A pair of New Hampshire lawmakers filed a bill this month that, if approved, would let state-level agencies accept cryptocurrencies as payment, including the state's tax office.
Representatives Dennis Acton and Michael Yakubovich introduced House Bill 470 on Jan. 3, which seeks to require New Hampshire's state agencies accept cryptocurrencies for taxes and other fees through a third-party entity.
If passed, the bill would give the state treasurer until Nov. 1, 2019 to develop a plan for these agencies to begin integrating such payments.
Under current New Hampshire regulations, only U.S. dollars may be accepted by state agencies for payments at present, and any other currencies used would be returned to the sender.
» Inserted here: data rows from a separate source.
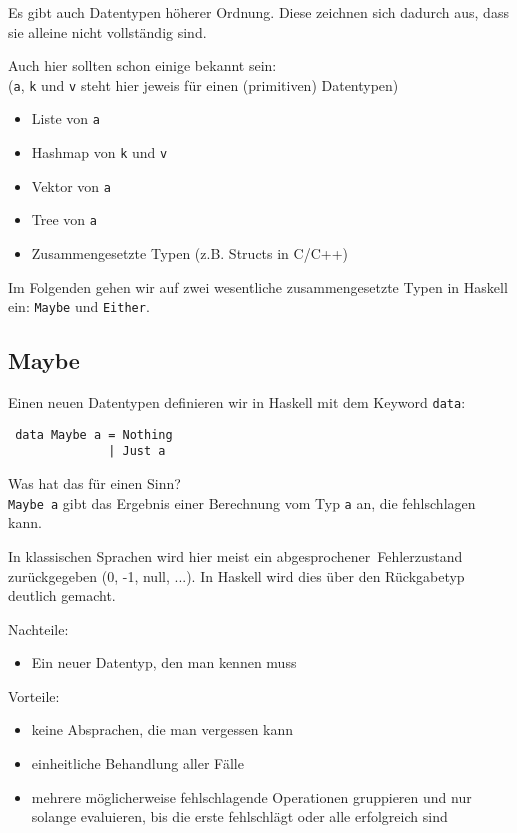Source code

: \documentclass{beamer}
\begin{document}
\begin{frame}
 Es gibt auch Datentypen höherer Ordnung. Diese zeichnen sich dadurch aus, dass sie alleine nicht vollständig sind. \bigskip
 
 \pause
 Auch hier sollten schon einige bekannt sein:\\
 (\texttt{a}, \texttt{k} und \texttt{v} steht hier jeweis für einen (primitiven) Datentypen) \pause
 \begin{itemize}
  \item Liste von \texttt{a} \pause
  \item Hashmap von \texttt{k} und \texttt{v} \pause
  \item Vektor von \texttt{a} \pause
  \item Tree von \texttt{a} \pause
  \item Zusammengesetzte Typen (z.B. Structs in C/C++)
 \end{itemize}
 \pause
 Im Folgenden gehen wir auf zwei wesentliche zusammengesetzte Typen in Haskell ein: \texttt{Maybe} und \texttt{Either}.
\end{frame}


\subsection{Maybe}
\begin{frame}[fragile]
 Einen neuen Datentypen definieren wir in Haskell mit dem Keyword \texttt{data}:
 \begin{verbatim}
 data Maybe a = Nothing
              | Just a
 \end{verbatim}
 \pause
 Was hat das für einen Sinn?\\
 \pause
 \texttt{Maybe a} gibt das Ergebnis einer Berechnung vom Typ \texttt{a} an, die fehlschlagen kann.\bigskip
 
 \pause
 
 In klassischen Sprachen wird hier meist ein \glqq abgesprochener\grqq \ Fehlerzustand zurückgegeben (0, -1, null, ...). In Haskell wird dies über den Rückgabetyp deutlich gemacht.
\end{frame}

\begin{frame}[fragile]
 Nachteile:
 \begin{itemize}
  \item Ein neuer Datentyp, den man kennen muss
 \end{itemize}
 \pause
 Vorteile:
 \begin{itemize}
  \item keine Absprachen, die man vergessen kann \pause
  \item einheitliche Behandlung aller Fälle \pause
  \item mehrere möglicherweise fehlschlagende Operationen gruppieren und nur solange evaluieren, bis die erste fehlschlägt oder alle erfolgreich sind 
 \end{itemize}
\end{frame}
\end{document}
If the bill passes, it would allow these agencies to accept an undetermined number and type of cryptocurrencies through "an appropriate third party payment processor that will process cryptocurrency transactions at no cost to the state."
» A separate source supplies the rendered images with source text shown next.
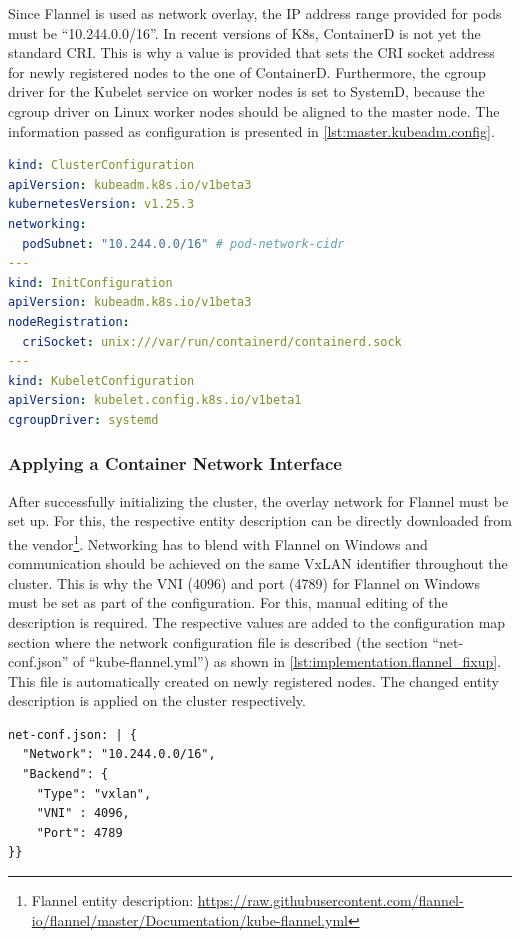 Since Flannel is used as network overlay, the \ac{IP} address range provided for pods must be \enquote{10.244.0.0/16}\cite{GitHubKubernetesSIGWindowsTools.20230213}.
In recent versions of \ac{K8s}, ContainerD is not yet the standard \ac{CRI}. This is why a value is provided that sets the \ac{CRI} socket address for newly registered nodes to the one of ContainerD.
Furthermore, the \ac{cgroup} driver for the Kubelet service on worker nodes is set to SystemD, because the \ac{cgroup} driver on Linux worker nodes should be aligned to the master node.
The information passed as configuration is presented in \autoref{lst:master.kubeadm.config}.
\begin{lstlisting}[label=lst:master.kubeadm.config, caption={YAML configuration for providing configuration for the cluster and newly registered ndoes. (\textit{Distribution/Controlplane/kubeadm\_config.yaml})}, language=yaml]
kind: ClusterConfiguration
apiVersion: kubeadm.k8s.io/v1beta3
kubernetesVersion: v1.25.3
networking:
  podSubnet: "10.244.0.0/16" # pod-network-cidr
---
kind: InitConfiguration
apiVersion: kubeadm.k8s.io/v1beta3
nodeRegistration:
  criSocket: unix:///var/run/containerd/containerd.sock
---
kind: KubeletConfiguration
apiVersion: kubelet.config.k8s.io/v1beta1
cgroupDriver: systemd
\end{lstlisting}


\subsubsection{Applying a Container Network Interface}
After successfully initializing the cluster, the overlay network for Flannel must be set up.
For this, the respective entity description can be directly downloaded from the vendor\footnote{Flannel entity description: \href{https://raw.githubusercontent.com/flannel-io/flannel/master/Documentation/kube-flannel.yml}{https://raw.githubusercontent.com/flannel-io/flannel/master/Documentation/kube-flannel.yml}}. Networking has to blend with Flannel on \ac{Windows} and communication should be achieved on the same \ac{VxLAN} identifier throughout the cluster. This is why the \ac{VNI} (4096) and port (4789) for Flannel on \ac{Windows} must be set as part of the configuration. For this, manual editing of the description is required. The respective values are added to the configuration map section where the network configuration file is described (the section \enquote{net-conf.json} of \enquote{kube-flannel.yml}) as shown in \autoref{lst:implementation.flannel_fixup}. This file is automatically created on newly registered nodes. The changed entity description is applied on the cluster respectively.
\begin{lstlisting}[label=lst:implementation.flannel_fixup, caption={Fixup for Flannel manifest. Here the values \tcode{VNI} and \tcode{Port} were added. (\textit{kube-flannel.yml})}]
net-conf.json: | {
  "Network": "10.244.0.0/16",
  "Backend": {
    "Type": "vxlan",
    "VNI" : 4096,
    "Port": 4789
}}
\end{lstlisting}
"Assuming legislation is approved to amend this statute, the issues of valuation and currency risk are heightened by the volatility of cryptocurrency (bitcoin) fluctuations in value against the U.S. dollar," the bill's text explains, going on to state:
If implemented, New Hampshire agencies would start accepting cryptocurrencies on July 1, 2020. A hearing was scheduled for Jan. 23, according to public records, but as of press time, there is no recording of that hearing yet available.
Past bill didn't pass
New Hampshire's legislature has previously debated the merits of accepting bitcoin for taxes. A 2015 bill directed the state to partner with a bitcoin startup to accept payments made using the cryptocurrency.
Public records indicated at the time that the bill died in committee, having previously faced opposition from some lawmakers at the time. Other efforts, in states like Arizona, had progressed before falling to the wayside as well.
Ohio partnered with BitPay to convert any bitcoins submitted into U.S. dollars. It is unclear how many companies have done so to date, though digital retailer Overstock became the first major firm to do so earlier this year.
On Jan. 3, the company announced it would pay a portion of its 2019 taxes using bitcoin.